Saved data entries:

====================

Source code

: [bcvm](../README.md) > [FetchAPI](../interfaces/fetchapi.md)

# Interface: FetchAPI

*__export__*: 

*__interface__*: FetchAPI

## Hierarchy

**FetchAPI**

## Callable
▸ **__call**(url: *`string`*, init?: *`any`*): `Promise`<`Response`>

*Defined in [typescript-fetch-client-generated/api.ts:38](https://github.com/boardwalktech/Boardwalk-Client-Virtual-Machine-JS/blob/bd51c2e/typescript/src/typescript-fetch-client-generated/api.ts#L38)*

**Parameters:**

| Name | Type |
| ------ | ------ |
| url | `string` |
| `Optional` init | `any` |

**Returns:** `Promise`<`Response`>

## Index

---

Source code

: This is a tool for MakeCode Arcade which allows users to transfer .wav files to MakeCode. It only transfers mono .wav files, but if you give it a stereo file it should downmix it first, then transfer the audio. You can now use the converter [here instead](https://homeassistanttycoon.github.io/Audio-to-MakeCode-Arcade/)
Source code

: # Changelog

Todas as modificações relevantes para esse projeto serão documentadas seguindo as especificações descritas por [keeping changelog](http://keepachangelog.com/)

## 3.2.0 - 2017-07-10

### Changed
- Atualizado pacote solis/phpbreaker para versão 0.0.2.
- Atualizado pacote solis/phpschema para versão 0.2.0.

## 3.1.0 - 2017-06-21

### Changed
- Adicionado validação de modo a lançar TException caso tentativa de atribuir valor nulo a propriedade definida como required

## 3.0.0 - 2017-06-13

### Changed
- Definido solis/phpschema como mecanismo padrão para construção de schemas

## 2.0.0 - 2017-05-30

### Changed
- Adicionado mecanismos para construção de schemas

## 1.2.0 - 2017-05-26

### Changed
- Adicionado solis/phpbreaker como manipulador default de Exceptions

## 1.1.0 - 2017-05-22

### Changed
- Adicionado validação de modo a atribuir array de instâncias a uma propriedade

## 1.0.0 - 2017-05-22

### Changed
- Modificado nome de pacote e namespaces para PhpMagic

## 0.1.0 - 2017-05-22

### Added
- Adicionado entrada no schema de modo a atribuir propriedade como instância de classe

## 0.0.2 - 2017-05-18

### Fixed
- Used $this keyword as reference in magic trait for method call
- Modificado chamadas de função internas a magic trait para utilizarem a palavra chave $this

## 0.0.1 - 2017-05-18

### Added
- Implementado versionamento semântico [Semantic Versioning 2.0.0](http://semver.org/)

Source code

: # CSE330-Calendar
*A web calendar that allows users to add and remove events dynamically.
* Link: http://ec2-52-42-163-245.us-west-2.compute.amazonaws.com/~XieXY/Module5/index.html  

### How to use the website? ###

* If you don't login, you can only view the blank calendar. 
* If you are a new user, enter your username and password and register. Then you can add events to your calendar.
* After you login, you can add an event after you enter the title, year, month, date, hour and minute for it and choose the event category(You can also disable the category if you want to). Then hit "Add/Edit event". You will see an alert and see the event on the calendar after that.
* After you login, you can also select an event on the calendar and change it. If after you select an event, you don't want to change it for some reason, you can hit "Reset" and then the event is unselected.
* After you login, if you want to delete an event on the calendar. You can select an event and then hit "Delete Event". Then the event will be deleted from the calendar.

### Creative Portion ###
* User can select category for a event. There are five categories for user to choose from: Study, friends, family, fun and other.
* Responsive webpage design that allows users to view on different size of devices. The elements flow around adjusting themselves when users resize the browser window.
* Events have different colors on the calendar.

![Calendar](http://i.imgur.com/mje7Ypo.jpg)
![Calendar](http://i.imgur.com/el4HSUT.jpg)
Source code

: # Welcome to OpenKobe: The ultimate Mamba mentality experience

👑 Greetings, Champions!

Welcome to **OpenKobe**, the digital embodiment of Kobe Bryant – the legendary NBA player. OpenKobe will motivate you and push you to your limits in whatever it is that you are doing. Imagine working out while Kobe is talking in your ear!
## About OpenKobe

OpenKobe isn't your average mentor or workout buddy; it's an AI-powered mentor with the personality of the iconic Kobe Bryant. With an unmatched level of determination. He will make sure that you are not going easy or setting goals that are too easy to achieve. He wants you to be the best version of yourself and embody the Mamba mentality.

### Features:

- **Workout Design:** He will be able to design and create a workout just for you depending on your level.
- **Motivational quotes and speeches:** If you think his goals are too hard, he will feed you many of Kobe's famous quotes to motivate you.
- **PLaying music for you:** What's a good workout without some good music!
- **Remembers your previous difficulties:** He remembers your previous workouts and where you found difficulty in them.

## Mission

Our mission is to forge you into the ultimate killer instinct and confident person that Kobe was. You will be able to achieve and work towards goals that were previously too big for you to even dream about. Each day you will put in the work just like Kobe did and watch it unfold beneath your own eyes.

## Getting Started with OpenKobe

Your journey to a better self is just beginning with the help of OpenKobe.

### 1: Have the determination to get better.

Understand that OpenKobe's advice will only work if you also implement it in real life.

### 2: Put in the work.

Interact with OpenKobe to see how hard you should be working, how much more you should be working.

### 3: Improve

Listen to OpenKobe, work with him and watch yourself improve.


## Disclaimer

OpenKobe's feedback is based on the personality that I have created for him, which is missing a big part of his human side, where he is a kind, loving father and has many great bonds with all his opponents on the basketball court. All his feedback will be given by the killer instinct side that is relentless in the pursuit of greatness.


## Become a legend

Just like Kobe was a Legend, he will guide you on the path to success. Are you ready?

====================

WHAT TO WORK ON » All of the data, from the first line to the last, should be written out exactly.

OUTPUT »
Source code

: [bcvm](../README.md) > [FetchAPI](../interfaces/fetchapi.md)

# Interface: FetchAPI

*__export__*: 

*__interface__*: FetchAPI

## Hierarchy

**FetchAPI**

## Callable
▸ **__call**(url: *`string`*, init?: *`any`*): `Promise`<`Response`>

*Defined in [typescript-fetch-client-generated/api.ts:38](https://github.com/boardwalktech/Boardwalk-Client-Virtual-Machine-JS/blob/bd51c2e/typescript/src/typescript-fetch-client-generated/api.ts#L38)*

**Parameters:**

| Name | Type |
| ------ | ------ |
| url | `string` |
| `Optional` init | `any` |

**Returns:** `Promise`<`Response`>

## Index

---

Source code

: This is a tool for MakeCode Arcade which allows users to transfer .wav files to MakeCode. It only transfers mono .wav files, but if you give it a stereo file it should downmix it first, then transfer the audio. You can now use the converter [here instead](https://homeassistanttycoon.github.io/Audio-to-MakeCode-Arcade/)
Source code

: # Changelog

Todas as modificações relevantes para esse projeto serão documentadas seguindo as especificações descritas por [keeping changelog](http://keepachangelog.com/)

## 3.2.0 - 2017-07-10

### Changed
- Atualizado pacote solis/phpbreaker para versão 0.0.2.
- Atualizado pacote solis/phpschema para versão 0.2.0.

## 3.1.0 - 2017-06-21

### Changed
- Adicionado validação de modo a lançar TException caso tentativa de atribuir valor nulo a propriedade definida como required

## 3.0.0 - 2017-06-13

### Changed
- Definido solis/phpschema como mecanismo padrão para construção de schemas

## 2.0.0 - 2017-05-30

### Changed
- Adicionado mecanismos para construção de schemas

## 1.2.0 - 2017-05-26

### Changed
- Adicionado solis/phpbreaker como manipulador default de Exceptions

## 1.1.0 - 2017-05-22

### Changed
- Adicionado validação de modo a atribuir array de instâncias a uma propriedade

## 1.0.0 - 2017-05-22

### Changed
- Modificado nome de pacote e namespaces para PhpMagic

## 0.1.0 - 2017-05-22

### Added
- Adicionado entrada no schema de modo a atribuir propriedade como instância de classe

## 0.0.2 - 2017-05-18

### Fixed
- Used $this keyword as reference in magic trait for method call
- Modificado chamadas de função internas a magic trait para utilizarem a palavra chave $this

## 0.0.1 - 2017-05-18

### Added
- Implementado versionamento semântico [Semantic Versioning 2.0.0](http://semver.org/)

Source code

: # CSE330-Calendar
*A web calendar that allows users to add and remove events dynamically.
* Link: http://ec2-52-42-163-245.us-west-2.compute.amazonaws.com/~XieXY/Module5/index.html  

### How to use the website? ###

* If you don't login, you can only view the blank calendar. 
* If you are a new user, enter your username and password and register. Then you can add events to your calendar.
* After you login, you can add an event after you enter the title, year, month, date, hour and minute for it and choose the event category(You can also disable the category if you want to). Then hit "Add/Edit event". You will see an alert and see the event on the calendar after that.
* After you login, you can also select an event on the calendar and change it. If after you select an event, you don't want to change it for some reason, you can hit "Reset" and then the event is unselected.
* After you login, if you want to delete an event on the calendar. You can select an event and then hit "Delete Event". Then the event will be deleted from the calendar.

### Creative Portion ###
* User can select category for a event. There are five categories for user to choose from: Study, friends, family, fun and other.
* Responsive webpage design that allows users to view on different size of devices. The elements flow around adjusting themselves when users resize the browser window.
* Events have different colors on the calendar.

![Calendar](http://i.imgur.com/mje7Ypo.jpg)
![Calendar](http://i.imgur.com/el4HSUT.jpg)
Source code

: # Welcome to OpenKobe: The ultimate Mamba mentality experience

👑 Greetings, Champions!

Welcome to **OpenKobe**, the digital embodiment of Kobe Bryant – the legendary NBA player. OpenKobe will motivate you and push you to your limits in whatever it is that you are doing. Imagine working out while Kobe is talking in your ear!
## About OpenKobe

OpenKobe isn't your average mentor or workout buddy; it's an AI-powered mentor with the personality of the iconic Kobe Bryant. With an unmatched level of determination. He will make sure that you are not going easy or setting goals that are too easy to achieve. He wants you to be the best version of yourself and embody the Mamba mentality.

### Features:

- **Workout Design:** He will be able to design and create a workout just for you depending on your level.
- **Motivational quotes and speeches:** If you think his goals are too hard, he will feed you many of Kobe's famous quotes to motivate you.
- **PLaying music for you:** What's a good workout without some good music!
- **Remembers your previous difficulties:** He remembers your previous workouts and where you found difficulty in them.

## Mission

Our mission is to forge you into the ultimate killer instinct and confident person that Kobe was. You will be able to achieve and work towards goals that were previously too big for you to even dream about. Each day you will put in the work just like Kobe did and watch it unfold beneath your own eyes.

## Getting Started with OpenKobe

Your journey to a better self is just beginning with the help of OpenKobe.

### 1: Have the determination to get better.

Understand that OpenKobe's advice will only work if you also implement it in real life.

### 2: Put in the work.

Interact with OpenKobe to see how hard you should be working, how much more you should be working.

### 3: Improve

Listen to OpenKobe, work with him and watch yourself improve.


## Disclaimer

OpenKobe's feedback is based on the personality that I have created for him, which is missing a big part of his human side, where he is a kind, loving father and has many great bonds with all his opponents on the basketball court. All his feedback will be given by the killer instinct side that is relentless in the pursuit of greatness.


## Become a legend

Just like Kobe was a Legend, he will guide you on the path to success. Are you ready?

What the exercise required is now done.